Once upon a time , there lived a man who had a terrible passion for baked beans. He loved them but they had an embarrassing and somewhat lively reaction on him.

One day, he met a girl and fell in love. When it was apparent that they would marry, he thought to himself, 'She'll never go for me carrying on like that,' so he made the supreme sacrifice, and soon after, they got married.
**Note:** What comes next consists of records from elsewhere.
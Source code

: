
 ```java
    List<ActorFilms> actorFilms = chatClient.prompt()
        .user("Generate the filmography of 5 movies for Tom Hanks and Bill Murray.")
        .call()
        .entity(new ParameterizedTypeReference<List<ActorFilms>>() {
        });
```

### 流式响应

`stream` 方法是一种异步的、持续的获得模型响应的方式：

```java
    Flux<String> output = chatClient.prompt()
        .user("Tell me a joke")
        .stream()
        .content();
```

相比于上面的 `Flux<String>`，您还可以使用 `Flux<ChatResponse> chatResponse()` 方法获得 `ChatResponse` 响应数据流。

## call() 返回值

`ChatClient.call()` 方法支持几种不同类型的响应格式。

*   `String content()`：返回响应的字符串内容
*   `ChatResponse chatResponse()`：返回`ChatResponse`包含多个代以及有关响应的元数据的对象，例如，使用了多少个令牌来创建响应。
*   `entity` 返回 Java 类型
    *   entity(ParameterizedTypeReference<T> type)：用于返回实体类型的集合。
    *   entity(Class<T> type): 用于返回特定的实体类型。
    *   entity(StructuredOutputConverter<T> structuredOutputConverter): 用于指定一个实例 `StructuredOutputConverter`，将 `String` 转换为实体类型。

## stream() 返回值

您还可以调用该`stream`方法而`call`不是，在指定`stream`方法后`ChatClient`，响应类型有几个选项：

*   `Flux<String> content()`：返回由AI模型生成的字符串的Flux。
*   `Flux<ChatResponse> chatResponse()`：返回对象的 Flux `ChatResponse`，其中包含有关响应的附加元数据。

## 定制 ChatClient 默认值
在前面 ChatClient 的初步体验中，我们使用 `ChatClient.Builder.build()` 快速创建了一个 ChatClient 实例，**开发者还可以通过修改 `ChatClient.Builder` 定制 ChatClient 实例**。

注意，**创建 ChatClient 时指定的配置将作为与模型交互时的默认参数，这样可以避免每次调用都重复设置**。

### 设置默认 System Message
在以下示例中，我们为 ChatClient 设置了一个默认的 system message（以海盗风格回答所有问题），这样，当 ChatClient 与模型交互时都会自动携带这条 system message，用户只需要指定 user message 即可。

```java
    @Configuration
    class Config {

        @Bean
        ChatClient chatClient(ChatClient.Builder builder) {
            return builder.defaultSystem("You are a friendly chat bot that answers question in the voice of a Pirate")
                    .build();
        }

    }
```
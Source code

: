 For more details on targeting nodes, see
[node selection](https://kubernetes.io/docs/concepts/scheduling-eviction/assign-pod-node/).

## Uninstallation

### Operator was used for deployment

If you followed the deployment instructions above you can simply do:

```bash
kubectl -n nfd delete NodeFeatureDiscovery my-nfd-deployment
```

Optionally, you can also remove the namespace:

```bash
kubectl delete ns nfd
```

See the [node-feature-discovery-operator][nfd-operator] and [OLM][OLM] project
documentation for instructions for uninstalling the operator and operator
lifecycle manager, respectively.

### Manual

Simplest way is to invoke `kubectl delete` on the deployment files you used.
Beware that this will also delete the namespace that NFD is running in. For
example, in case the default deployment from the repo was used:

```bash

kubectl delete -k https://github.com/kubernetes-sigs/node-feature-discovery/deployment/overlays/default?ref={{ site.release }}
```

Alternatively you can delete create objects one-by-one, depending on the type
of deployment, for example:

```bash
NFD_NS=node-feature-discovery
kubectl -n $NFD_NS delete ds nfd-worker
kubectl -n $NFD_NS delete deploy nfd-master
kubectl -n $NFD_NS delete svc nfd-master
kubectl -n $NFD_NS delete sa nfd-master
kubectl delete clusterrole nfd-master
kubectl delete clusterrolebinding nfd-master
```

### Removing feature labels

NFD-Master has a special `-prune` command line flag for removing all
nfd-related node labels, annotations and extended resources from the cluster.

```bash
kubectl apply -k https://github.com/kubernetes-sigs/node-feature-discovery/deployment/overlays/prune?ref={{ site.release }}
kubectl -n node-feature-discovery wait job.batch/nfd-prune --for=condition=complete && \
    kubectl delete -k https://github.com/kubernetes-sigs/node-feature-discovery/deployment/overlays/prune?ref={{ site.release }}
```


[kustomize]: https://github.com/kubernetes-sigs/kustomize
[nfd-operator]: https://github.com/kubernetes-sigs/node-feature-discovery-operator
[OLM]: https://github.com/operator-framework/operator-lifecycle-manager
A few months later, on the way home from work his car broke down, and since they lived in the country he phoned his wife to say that he would be a few hours late because he would have to walk home. On the way home, he passed a small cafe and the wonderful aroma of baked beans overwhelmed him.

Since he still had several miles to go, he figured he could walk off any ill effects before he got home. So he went in and ordered. By the time he left, he'd had three extra large helpings of baked beans.

All the way home, he putt-putted. He putted down one hill and putt-putted up the next. By the time he arrived home, he felt reasonably safe.

His wife met him at the door and seem excited. 'Darling, I've got the most wonderful surprise for you for dinner tonight!' She then put a blindfold on him and led him into the dining room to his chair at the head of the table and made him promise not to peek.

At this point, he was beginning to feel another one brewing. Just as she was about to remove the blindfold, the telephone rang. She again made him promise not to peek until she returned, and she went to answer the telephone.
Whilst she was gone, he seized the opportunity. He shifted his weight to one leg, 'parrrp', and let one go. Not only was it loud, it was ripe as a rotten egg. He had a hard time breathing, so he felt for his napkin and fanned the air around him.

He had just started to feel better when another urge came on. He raised his leg and, 'rrriipppp!' It sounded like a lumpy diesel engine turning over on a cold morning, and smelled even worse. To refrain from gagging, he tried waving his arms around a while, hoping the smell would dissipate. Things had just about returned to normal when he felt the urge coming back once again.
He shifted his weight to his other leg and let go. This was a real blue ribbon winner: the windows rattled, the dishes on the table shook, and a minute later, the flowers on the table were dead.

While keeping an ear tuned into the conversation in the hallway and keeping his promise of staying blindfolded, he carried on like this for the next ten minutes, farting and fanning them about with his napkin.

When he heard his telephone farewells, (indicating the end of his loneliness, and freedom), he neatly laid his napkin on his lap and placed his hands on top of it. Smiling contently, he was a picture of innocence when his wife walked in.

Apologising for taking so long, she asked him if he had been peeking at the dinner. After assuring her that he hadn't, she removed the blindfold and yelled SURPRISE!!!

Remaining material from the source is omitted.